Running low on space

Working the Numbers: choosing an ID based on storage requirements

Our testing has shown that for small data sets the difference in storage requirements between a UUIDNumber and a UUID is negligible.

Relational data schemes are based on having a unique identifier. The fact that every record a unique ID allows us to specify an exact relationship between one record and another. With this in mind, we expect to find a field ID in every table because they are necessary.

Because we must use ID fields in our databases, we have some interest in what is the best way to use them. In this article, we are going to discuss using UUIDs and we’ll look at the associated costs and benefits associated with them.

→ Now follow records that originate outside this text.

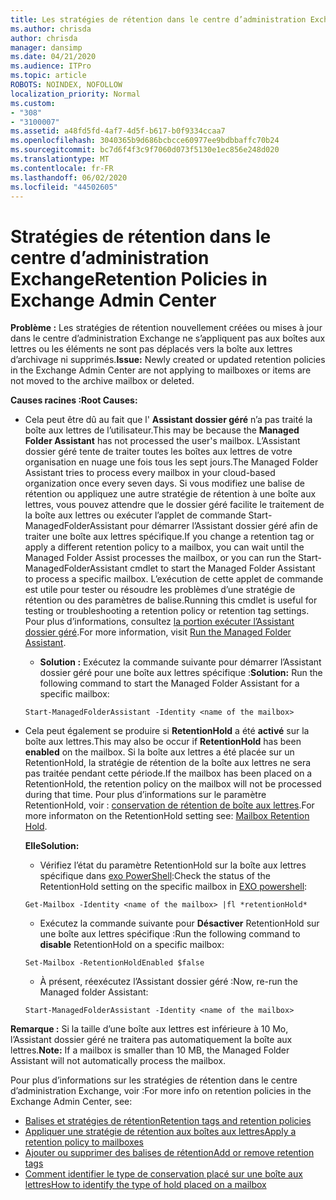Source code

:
 ```yaml
---
title: Les stratégies de rétention dans le centre d’administration Exchange ne fonctionnent pas
ms.author: chrisda
author: chrisda
manager: dansimp
ms.date: 04/21/2020
ms.audience: ITPro
ms.topic: article
ROBOTS: NOINDEX, NOFOLLOW
localization_priority: Normal
ms.custom:
- "308"
- "3100007"
ms.assetid: a48fd5fd-4af7-4d5f-b617-b0f9334ccaa7
ms.openlocfilehash: 3040365b9d686bcbcce60977ee9bdbbaffc70b24
ms.sourcegitcommit: bc7d6f4f3c9f7060d073f5130e1ec856e248d020
ms.translationtype: MT
ms.contentlocale: fr-FR
ms.lasthandoff: 06/02/2020
ms.locfileid: "44502605"
---
```

# <a name="retention-policies-in-exchange-admin-center"></a><span data-ttu-id="f2903-102">Stratégies de rétention dans le centre d’administration Exchange</span><span class="sxs-lookup"><span data-stu-id="f2903-102">Retention Policies in Exchange Admin Center</span></span>

 <span data-ttu-id="f2903-103">**Problème :** Les stratégies de rétention nouvellement créées ou mises à jour dans le centre d’administration Exchange ne s’appliquent pas aux boîtes aux lettres ou les éléments ne sont pas déplacés vers la boîte aux lettres d’archivage ni supprimés.</span><span class="sxs-lookup"><span data-stu-id="f2903-103">**Issue:** Newly created or updated retention policies in the Exchange Admin Center are not applying to mailboxes or items are not moved to the archive mailbox or deleted.</span></span> 
  
 <span data-ttu-id="f2903-104">**Causes racines :**</span><span class="sxs-lookup"><span data-stu-id="f2903-104">**Root Causes:**</span></span>
  
- <span data-ttu-id="f2903-105">Cela peut être dû au fait que l' **Assistant dossier géré** n’a pas traité la boîte aux lettres de l’utilisateur.</span><span class="sxs-lookup"><span data-stu-id="f2903-105">This may be because the **Managed Folder Assistant** has not processed the user's mailbox.</span></span> <span data-ttu-id="f2903-106">L’Assistant dossier géré tente de traiter toutes les boîtes aux lettres de votre organisation en nuage une fois tous les sept jours.</span><span class="sxs-lookup"><span data-stu-id="f2903-106">The Managed Folder Assistant tries to process every mailbox in your cloud-based organization once every seven days.</span></span> <span data-ttu-id="f2903-107">Si vous modifiez une balise de rétention ou appliquez une autre stratégie de rétention à une boîte aux lettres, vous pouvez attendre que le dossier géré facilite le traitement de la boîte aux lettres ou exécuter l’applet de commande Start-ManagedFolderAssistant pour démarrer l’Assistant dossier géré afin de traiter une boîte aux lettres spécifique.</span><span class="sxs-lookup"><span data-stu-id="f2903-107">If you change a retention tag or apply a different retention policy to a mailbox, you can wait until the Managed Folder Assist processes the mailbox, or you can run the Start-ManagedFolderAssistant cmdlet to start the Managed Folder Assistant to process a specific mailbox.</span></span> <span data-ttu-id="f2903-108">L’exécution de cette applet de commande est utile pour tester ou résoudre les problèmes d’une stratégie de rétention ou des paramètres de balise.</span><span class="sxs-lookup"><span data-stu-id="f2903-108">Running this cmdlet is useful for testing or troubleshooting a retention policy or retention tag settings.</span></span> <span data-ttu-id="f2903-109">Pour plus d’informations, consultez [la portion exécuter l’Assistant dossier géré](https://msdn.microsoft.com/library/gg271153%28v=exchsrvcs.149%29.aspx#managedfolderassist).</span><span class="sxs-lookup"><span data-stu-id="f2903-109">For more information, visit [Run the Managed Folder Assistant](https://msdn.microsoft.com/library/gg271153%28v=exchsrvcs.149%29.aspx#managedfolderassist).</span></span>
    
  - <span data-ttu-id="f2903-110">**Solution :** Exécutez la commande suivante pour démarrer l’Assistant dossier géré pour une boîte aux lettres spécifique :</span><span class="sxs-lookup"><span data-stu-id="f2903-110">**Solution:** Run the following command to start the Managed Folder Assistant for a specific mailbox:</span></span>
    
  ```
  Start-ManagedFolderAssistant -Identity <name of the mailbox>
  ```

- <span data-ttu-id="f2903-111">Cela peut également se produire si **RetentionHold** a été **activé** sur la boîte aux lettres.</span><span class="sxs-lookup"><span data-stu-id="f2903-111">This may also be occur if **RetentionHold** has been **enabled** on the mailbox.</span></span> <span data-ttu-id="f2903-112">Si la boîte aux lettres a été placée sur un RetentionHold, la stratégie de rétention de la boîte aux lettres ne sera pas traitée pendant cette période.</span><span class="sxs-lookup"><span data-stu-id="f2903-112">If the mailbox has been placed on a RetentionHold, the retention policy on the mailbox will not be processed during that time.</span></span> <span data-ttu-id="f2903-113">Pour plus d’informations sur le paramètre RetentionHold, voir : [conservation de rétention de boîte aux lettres](https://docs.microsoft.com/exchange/security-and-compliance/messaging-records-management/mailbox-retention-hold).</span><span class="sxs-lookup"><span data-stu-id="f2903-113">For more informaton on the RetentionHold setting see: [Mailbox Retention Hold](https://docs.microsoft.com/exchange/security-and-compliance/messaging-records-management/mailbox-retention-hold).</span></span>
    
    <span data-ttu-id="f2903-114">**Elle**</span><span class="sxs-lookup"><span data-stu-id="f2903-114">**Solution:**</span></span>
    
  - <span data-ttu-id="f2903-115">Vérifiez l’état du paramètre RetentionHold sur la boîte aux lettres spécifique dans [exo PowerShell](https://docs.microsoft.com/powershell/exchange/exchange-online/connect-to-exchange-online-powershell/connect-to-exchange-online-powershell?view=exchange-ps):</span><span class="sxs-lookup"><span data-stu-id="f2903-115">Check the status of the RetentionHold setting on the specific mailbox in [EXO powershell](https://docs.microsoft.com/powershell/exchange/exchange-online/connect-to-exchange-online-powershell/connect-to-exchange-online-powershell?view=exchange-ps):</span></span>
    
  ```
  Get-Mailbox -Identity <name of the mailbox> |fl *retentionHold*
  ```

  - <span data-ttu-id="f2903-116">Exécutez la commande suivante pour **Désactiver** RetentionHold sur une boîte aux lettres spécifique :</span><span class="sxs-lookup"><span data-stu-id="f2903-116">Run the following command to **disable** RetentionHold on a specific mailbox:</span></span>
    
  ```
  Set-Mailbox -RetentionHoldEnabled $false
  ```

  - <span data-ttu-id="f2903-117">À présent, réexécutez l’Assistant dossier géré :</span><span class="sxs-lookup"><span data-stu-id="f2903-117">Now, re-run the Managed folder Assistant:</span></span>
    
  ```
  Start-ManagedFolderAssistant -Identity <name of the mailbox>
  ```

 <span data-ttu-id="f2903-118">**Remarque :** Si la taille d’une boîte aux lettres est inférieure à 10 Mo, l’Assistant dossier géré ne traitera pas automatiquement la boîte aux lettres.</span><span class="sxs-lookup"><span data-stu-id="f2903-118">**Note:** If a mailbox is smaller than 10 MB, the Managed Folder Assistant will not automatically process the mailbox.</span></span>
 
<span data-ttu-id="f2903-119">Pour plus d’informations sur les stratégies de rétention dans le centre d’administration Exchange, voir :</span><span class="sxs-lookup"><span data-stu-id="f2903-119">For more info on retention policies in the Exchange Admin Center, see:</span></span>
- [<span data-ttu-id="f2903-120">Balises et stratégies de rétention</span><span class="sxs-lookup"><span data-stu-id="f2903-120">Retention tags and retention policies</span></span>](https://docs.microsoft.com/exchange/security-and-compliance/messaging-records-management/retention-tags-and-policies)
- [<span data-ttu-id="f2903-121">Appliquer une stratégie de rétention aux boîtes aux lettres</span><span class="sxs-lookup"><span data-stu-id="f2903-121">Apply a retention policy to mailboxes</span></span>](https://docs.microsoft.com/exchange/security-and-compliance/messaging-records-management/apply-retention-policy)
- [<span data-ttu-id="f2903-122">Ajouter ou supprimer des balises de rétention</span><span class="sxs-lookup"><span data-stu-id="f2903-122">Add or remove retention tags</span></span>](https://docs.microsoft.com/exchange/security-and-compliance/messaging-records-management/add-or-remove-retention-tags)
- [<span data-ttu-id="f2903-123">Comment identifier le type de conservation placé sur une boîte aux lettres</span><span class="sxs-lookup"><span data-stu-id="f2903-123">How to identify the type of hold placed on a mailbox</span></span>](https://docs.microsoft.com/microsoft-365/compliance/identify-a-hold-on-an-exchange-online-mailbox)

What do we prefer: speed or space?

We know that FileMaker has fast operations for small data sets but when it is put under load, does your database slow to a crawl or does it continue to perform well? Using number fields for IDs is reported to produce faster results for related processes on large data sets. If you are handling large data then you’d prefer to have the fastest operations possible.

Another consideration is space. If you expect your tables to store large numbers of records then you may want to conserve space. By this reckoning, a UUIDNumber is 50% larger than a UUID. The actual difference for each ID may only be 8 bytes, but that can become important when dealing with many thousands or millions of records. Large data sets already occupy a lot of space, so you don’t want to carry extra baggage unless it is absolutely necessary.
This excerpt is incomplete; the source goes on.